The Remember Bhopal Museum is the voice of people who perished and survived the tragedy. Stories are told through the words, songs, artefacts, personal items of the affected citizens of Bhopal. Unlike sterile stony monuments, this museum is a home to the affected families and a reminder of what we human beings are capable of. Such museums are not capsules of the past, they are warning lights that keep us from slipping into insulated compartments in the present and future. Hence, they are constitutive of a caring society. We will be sounding our collective death knell if these initiatives become extinct. Unfortunately, the Remember Bhopal Museum, with its limited financial resources, is struggling to survive. Our continued disregard for such efforts is only a reflection of who we are. The 33-year-old tragedy projected itself into the narrative of ongoing violence and deaths through a call made by the museum for funds to keep the place open.
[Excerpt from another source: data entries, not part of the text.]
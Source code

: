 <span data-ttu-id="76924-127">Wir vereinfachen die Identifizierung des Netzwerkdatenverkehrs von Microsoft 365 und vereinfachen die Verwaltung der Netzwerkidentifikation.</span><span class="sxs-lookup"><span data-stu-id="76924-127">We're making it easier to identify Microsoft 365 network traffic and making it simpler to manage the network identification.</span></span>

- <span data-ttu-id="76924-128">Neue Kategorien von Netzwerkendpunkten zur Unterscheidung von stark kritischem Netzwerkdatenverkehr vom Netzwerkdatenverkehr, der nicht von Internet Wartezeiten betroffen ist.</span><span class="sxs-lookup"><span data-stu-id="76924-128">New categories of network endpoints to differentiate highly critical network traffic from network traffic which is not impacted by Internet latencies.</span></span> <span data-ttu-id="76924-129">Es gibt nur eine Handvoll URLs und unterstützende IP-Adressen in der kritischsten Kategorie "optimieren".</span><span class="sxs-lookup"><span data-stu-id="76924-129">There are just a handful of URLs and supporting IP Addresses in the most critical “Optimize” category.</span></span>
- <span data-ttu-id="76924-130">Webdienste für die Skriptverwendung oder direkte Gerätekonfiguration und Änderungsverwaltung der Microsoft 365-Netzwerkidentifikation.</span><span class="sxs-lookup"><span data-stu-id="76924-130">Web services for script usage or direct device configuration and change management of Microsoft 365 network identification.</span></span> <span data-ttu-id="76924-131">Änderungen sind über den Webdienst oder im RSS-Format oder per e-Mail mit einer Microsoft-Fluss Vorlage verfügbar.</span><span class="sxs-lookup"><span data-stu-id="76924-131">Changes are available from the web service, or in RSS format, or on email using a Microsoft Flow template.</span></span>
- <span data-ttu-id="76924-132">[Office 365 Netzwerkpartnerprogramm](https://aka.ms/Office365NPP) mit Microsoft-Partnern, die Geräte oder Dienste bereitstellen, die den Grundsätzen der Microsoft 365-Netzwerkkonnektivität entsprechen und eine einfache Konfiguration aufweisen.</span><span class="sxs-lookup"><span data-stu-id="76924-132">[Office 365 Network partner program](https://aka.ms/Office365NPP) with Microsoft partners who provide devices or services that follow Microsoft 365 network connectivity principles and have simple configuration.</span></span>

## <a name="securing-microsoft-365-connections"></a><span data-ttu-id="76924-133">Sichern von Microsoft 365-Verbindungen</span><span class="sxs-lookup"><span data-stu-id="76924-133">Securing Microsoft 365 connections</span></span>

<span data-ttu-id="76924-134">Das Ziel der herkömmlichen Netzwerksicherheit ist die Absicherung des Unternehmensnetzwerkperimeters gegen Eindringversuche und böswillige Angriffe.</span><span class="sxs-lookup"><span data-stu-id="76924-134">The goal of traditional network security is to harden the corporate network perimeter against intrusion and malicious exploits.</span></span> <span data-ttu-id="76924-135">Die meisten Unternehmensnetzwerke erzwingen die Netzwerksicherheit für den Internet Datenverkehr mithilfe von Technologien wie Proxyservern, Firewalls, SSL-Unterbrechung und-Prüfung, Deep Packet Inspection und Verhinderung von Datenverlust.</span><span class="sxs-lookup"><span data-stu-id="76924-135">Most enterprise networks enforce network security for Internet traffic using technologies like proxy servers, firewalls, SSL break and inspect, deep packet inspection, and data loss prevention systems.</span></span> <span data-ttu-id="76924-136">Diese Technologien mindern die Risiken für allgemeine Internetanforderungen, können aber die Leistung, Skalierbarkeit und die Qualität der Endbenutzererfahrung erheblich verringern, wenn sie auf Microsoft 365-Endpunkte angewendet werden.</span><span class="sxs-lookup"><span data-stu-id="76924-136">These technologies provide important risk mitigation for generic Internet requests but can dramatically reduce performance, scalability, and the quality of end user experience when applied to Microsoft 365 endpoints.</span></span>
In this piece, I have wandered through the deaths of many people, belonging to various religions, age groups, geographies, castes and genders. It may seem disjointed but they are all part of the same storyline. A narrative of avarice and power. Whether it is the politicians, bureaucrats or corporate bosses, all of them work with one goal in mind, and that is self-aggrandizement. A craving to acquire wealth, religious strength, caste superiority or political market share. In the crude urge to achieve these targets, we kill, kill and continue to kill. Deaths are then ranked and we are careful to push “our kills” to the lowest step in the stairway of relevance.
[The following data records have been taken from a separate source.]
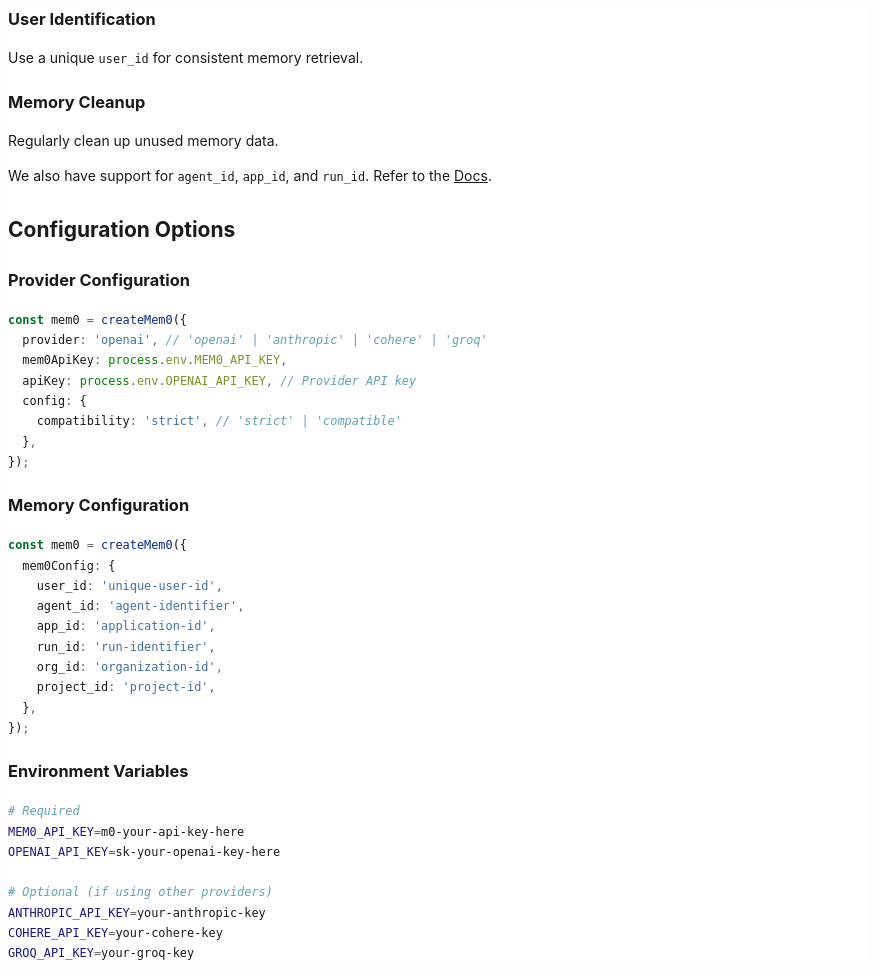 ### User Identification
Use a unique `user_id` for consistent memory retrieval.

### Memory Cleanup
Regularly clean up unused memory data.

We also have support for `agent_id`, `app_id`, and `run_id`. Refer to the [Docs](https://docs.mem0.ai/api-reference/memory/add-memories).

## Configuration Options

### Provider Configuration

```typescript
const mem0 = createMem0({
  provider: 'openai', // 'openai' | 'anthropic' | 'cohere' | 'groq'
  mem0ApiKey: process.env.MEM0_API_KEY,
  apiKey: process.env.OPENAI_API_KEY, // Provider API key
  config: {
    compatibility: 'strict', // 'strict' | 'compatible'
  },
});
```

### Memory Configuration

```typescript
const mem0 = createMem0({
  mem0Config: {
    user_id: 'unique-user-id',
    agent_id: 'agent-identifier',
    app_id: 'application-id',
    run_id: 'run-identifier', 
    org_id: 'organization-id',
    project_id: 'project-id',
  },
});
```

### Environment Variables

```bash
# Required
MEM0_API_KEY=m0-your-api-key-here
OPENAI_API_KEY=sk-your-openai-key-here

# Optional (if using other providers)
ANTHROPIC_API_KEY=your-anthropic-key
COHERE_API_KEY=your-cohere-key
GROQ_API_KEY=your-groq-key
```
I brought Bhopal disaster and the Remember Bhopal Museum into this chronicle because I fear we are going to need many such museums. A country that remembers every person who lost their life is a respected nation. But a nation that fights to keep its people healthy, spirited, thoughtful and compassionate is a borderless land. It is a land where there will be no need for such museums, and memories remain spectacularly strong, unforgiving, capable of self-correction, alteration and renewal.